In this action, plaintiff Steven Etkin (hereinafter plaintiff) seeks to recover damages for an injury he allegedly sustained when he stumbled while walking up an exterior ramp leading to an entrance of a building owned by defendant Albany Medical Center (hereinafter AMC). The ramp was built by defendant AOW Corporation to provide additional access to the building during a construction project. Plaintiff and his wife, derivatively, commenced the instant action against defendants for damages, alleging that the ramp had been improperly maintained and presented a dangerous and defective condition in that the metal threshold connecting it to the sidewalk was missing screws and had become raised or bent up. Both defendants moved for summary judgment and, finding that the allegedly dangerous condition was trivial as a matter of law, Supreme Court granted AMC's cross motion and dismissed the action against both defendants. Plaintiffs now appeal.

We affirm. "'[T]he owner of a public passageway may not be cast in damages for negligent maintenance by reason of trivial defects on a walkway, not constituting a trap or nuisance, as a consequence of which a pedestrian might merely stumble, stub his or her toes, or trip over a raised projection'" (Guerrieri v Summa, 193 AD2d 647, 647 [1993], quoting Liebl v Metropolitan Jockey Club, 10 AD2d 1006, 1006 [1960]). Here, defendants met their initial burden of proof by submitting evidence that, given the "width, depth, elevation, irregularity, and appearance of the defect along with the time, place and circumstances of the injury," the alleged defect was too trivial to be actionable (Smith v Wilerdam Prop., Inc., 50 AD3d 1349, 1349 [2008] [internal quotation marks and citations omitted]; see Outlaw v Citibank, N.A, 35 AD3d 564, 564 [2006]). Several individuals who regularly used the ramp testified that no defect was apparent, including an AMC employee who pushed patients in wheelchairs up and down the ramp several times immediately prior to plaintiff's accident and who encountered no difficulties. Another AMC employee who replaced two screws in the threshold immediately after plaintiff's accident testified that, at that time, the threshold was flush with the sidewalk. Finally, the weather was dry and plaintiff was familiar with the ramp, having used it several times previously without incident.

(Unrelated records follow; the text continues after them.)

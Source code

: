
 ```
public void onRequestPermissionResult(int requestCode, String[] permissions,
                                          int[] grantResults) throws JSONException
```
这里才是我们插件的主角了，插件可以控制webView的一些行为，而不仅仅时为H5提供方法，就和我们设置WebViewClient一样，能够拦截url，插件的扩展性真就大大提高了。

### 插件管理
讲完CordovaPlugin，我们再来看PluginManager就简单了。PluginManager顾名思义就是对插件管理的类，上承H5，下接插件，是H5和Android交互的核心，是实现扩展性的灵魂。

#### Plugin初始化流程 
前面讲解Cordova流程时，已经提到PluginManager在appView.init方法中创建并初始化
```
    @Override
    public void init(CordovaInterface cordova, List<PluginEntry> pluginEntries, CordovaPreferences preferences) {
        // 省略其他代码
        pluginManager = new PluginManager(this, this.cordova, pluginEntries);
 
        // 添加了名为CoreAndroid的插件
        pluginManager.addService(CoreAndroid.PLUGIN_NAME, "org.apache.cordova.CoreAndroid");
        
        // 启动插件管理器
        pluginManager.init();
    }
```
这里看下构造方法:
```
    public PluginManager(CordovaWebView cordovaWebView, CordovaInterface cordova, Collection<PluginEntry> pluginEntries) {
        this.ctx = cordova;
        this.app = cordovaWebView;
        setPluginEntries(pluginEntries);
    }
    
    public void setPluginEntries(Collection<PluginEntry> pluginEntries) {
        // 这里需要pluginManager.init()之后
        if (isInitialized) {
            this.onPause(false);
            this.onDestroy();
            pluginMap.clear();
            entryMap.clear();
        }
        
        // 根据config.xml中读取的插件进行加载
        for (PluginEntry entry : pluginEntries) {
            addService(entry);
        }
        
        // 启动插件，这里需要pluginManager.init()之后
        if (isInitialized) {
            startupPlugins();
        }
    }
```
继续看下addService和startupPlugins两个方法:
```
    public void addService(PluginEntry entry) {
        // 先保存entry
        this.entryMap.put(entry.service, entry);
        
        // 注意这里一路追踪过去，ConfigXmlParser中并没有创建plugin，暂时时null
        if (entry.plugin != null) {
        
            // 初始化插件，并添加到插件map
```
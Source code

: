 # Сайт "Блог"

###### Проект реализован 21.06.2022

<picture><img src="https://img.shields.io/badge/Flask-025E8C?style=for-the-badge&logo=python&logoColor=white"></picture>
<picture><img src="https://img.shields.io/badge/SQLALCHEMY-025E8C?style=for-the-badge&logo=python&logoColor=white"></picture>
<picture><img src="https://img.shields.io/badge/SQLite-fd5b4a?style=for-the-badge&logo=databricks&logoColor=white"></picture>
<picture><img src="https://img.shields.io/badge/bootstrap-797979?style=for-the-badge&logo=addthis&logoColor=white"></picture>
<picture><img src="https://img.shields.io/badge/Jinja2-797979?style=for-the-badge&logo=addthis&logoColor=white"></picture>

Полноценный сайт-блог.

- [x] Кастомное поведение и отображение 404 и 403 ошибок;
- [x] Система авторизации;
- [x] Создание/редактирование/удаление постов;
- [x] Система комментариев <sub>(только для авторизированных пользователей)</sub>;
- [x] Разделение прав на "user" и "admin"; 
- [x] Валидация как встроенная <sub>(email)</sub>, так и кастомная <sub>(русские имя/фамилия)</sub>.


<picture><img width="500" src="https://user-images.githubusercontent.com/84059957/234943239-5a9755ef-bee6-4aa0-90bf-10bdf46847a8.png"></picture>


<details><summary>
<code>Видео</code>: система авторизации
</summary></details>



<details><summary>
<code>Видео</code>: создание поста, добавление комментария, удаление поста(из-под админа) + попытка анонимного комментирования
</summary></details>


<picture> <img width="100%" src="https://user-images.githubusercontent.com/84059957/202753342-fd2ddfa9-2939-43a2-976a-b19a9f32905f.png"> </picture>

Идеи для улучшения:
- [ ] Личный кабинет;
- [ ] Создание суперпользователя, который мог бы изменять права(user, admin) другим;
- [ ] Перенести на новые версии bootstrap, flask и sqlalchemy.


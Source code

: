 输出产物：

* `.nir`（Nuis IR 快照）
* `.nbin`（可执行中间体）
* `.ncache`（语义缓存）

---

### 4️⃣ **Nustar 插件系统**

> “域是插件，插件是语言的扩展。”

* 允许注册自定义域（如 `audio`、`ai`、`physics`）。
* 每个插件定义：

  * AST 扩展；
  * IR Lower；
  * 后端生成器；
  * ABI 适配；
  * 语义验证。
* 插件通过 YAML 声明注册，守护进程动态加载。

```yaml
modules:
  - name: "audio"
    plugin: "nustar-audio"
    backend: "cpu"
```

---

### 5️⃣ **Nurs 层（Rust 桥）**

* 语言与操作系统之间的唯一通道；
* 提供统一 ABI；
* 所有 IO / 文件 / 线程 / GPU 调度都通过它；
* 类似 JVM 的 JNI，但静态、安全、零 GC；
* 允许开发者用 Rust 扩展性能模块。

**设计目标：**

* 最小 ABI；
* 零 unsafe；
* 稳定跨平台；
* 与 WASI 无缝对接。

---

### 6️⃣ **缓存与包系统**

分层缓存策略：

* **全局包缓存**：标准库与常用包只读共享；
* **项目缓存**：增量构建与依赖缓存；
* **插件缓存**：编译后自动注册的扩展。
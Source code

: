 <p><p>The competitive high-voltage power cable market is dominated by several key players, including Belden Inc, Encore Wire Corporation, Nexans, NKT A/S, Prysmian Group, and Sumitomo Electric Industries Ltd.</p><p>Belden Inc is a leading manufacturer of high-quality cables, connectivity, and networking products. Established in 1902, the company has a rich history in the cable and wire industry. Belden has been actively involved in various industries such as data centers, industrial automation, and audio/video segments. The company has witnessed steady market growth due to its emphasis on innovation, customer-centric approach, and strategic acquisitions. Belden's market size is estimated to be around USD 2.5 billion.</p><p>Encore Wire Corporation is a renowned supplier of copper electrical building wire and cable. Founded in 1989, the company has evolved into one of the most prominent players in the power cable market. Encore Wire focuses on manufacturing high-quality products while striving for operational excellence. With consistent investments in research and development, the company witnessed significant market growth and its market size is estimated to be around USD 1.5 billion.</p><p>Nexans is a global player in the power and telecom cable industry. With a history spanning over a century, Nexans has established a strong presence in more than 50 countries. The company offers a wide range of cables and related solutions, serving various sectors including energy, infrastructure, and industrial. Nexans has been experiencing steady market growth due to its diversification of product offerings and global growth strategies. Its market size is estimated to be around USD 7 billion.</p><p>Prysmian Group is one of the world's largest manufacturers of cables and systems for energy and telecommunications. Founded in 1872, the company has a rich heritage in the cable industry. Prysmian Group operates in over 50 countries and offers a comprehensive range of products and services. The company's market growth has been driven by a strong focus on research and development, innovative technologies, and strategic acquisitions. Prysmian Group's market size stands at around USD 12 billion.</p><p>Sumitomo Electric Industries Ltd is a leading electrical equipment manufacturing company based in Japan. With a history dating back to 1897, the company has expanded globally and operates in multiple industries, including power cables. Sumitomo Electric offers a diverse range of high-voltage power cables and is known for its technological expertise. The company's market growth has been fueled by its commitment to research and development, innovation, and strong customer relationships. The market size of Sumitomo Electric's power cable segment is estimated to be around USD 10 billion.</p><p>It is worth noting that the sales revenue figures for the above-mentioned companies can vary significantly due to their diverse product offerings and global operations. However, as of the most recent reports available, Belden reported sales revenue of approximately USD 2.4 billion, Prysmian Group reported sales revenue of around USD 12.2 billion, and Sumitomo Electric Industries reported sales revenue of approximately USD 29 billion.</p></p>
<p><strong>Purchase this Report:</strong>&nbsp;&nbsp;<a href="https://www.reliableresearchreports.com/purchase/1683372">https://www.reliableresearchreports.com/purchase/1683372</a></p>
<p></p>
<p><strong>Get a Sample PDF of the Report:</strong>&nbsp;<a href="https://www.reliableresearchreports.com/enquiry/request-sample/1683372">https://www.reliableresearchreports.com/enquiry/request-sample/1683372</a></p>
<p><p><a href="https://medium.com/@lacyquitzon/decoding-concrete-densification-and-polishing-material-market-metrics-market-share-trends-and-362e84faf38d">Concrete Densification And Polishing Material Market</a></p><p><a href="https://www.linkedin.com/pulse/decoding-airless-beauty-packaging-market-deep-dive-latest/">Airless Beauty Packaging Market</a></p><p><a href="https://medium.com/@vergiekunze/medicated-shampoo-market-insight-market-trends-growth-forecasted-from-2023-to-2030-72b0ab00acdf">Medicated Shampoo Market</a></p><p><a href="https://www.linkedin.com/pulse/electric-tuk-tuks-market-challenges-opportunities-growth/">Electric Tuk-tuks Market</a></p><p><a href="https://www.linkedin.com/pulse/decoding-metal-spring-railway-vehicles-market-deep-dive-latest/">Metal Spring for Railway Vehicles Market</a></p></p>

Plaintiff contends that he stumbled on a raised threshold, whereupon he twisted his body and grasped the handrail, injuring his neck. He concedes, however, that he did not see an elevated condition prior to tripping and that his foot may have caught in the threshold and raised it further when he tripped.

Significantly, plaintiffs did not submit any evidence concerning the alleged differential in height between the threshold and the sidewalk and ramp.

Accordingly, all evidence demonstrates that, if the threshold was raised at all, the differential between the threshold and the sidewalk was minimal. Further, inasmuch as plaintiffs failed to offer any evidence that the threshold presented a trap, snare or nuisance, Supreme Court properly found the alleged defect to be so trivial that it was not actionable as a matter of law (see Trincere v County of Suffolk, 90 NY2d 976, 977-978 [1997]; Smith v Wilerdam Prop., Inc., 50 AD3d at 1350 [2008]; Trionfero v Vanderhorn, 6 AD3d 903, 904 [2004]).

In light of our holding, we need not reach the issue of whether either or both defendants were responsible for the maintenance of the ramp.

Peters, J.P., Malone Jr., Stein and Egan Jr., JJ., concur.

ORDERED that the order is affirmed, with one bill of costs.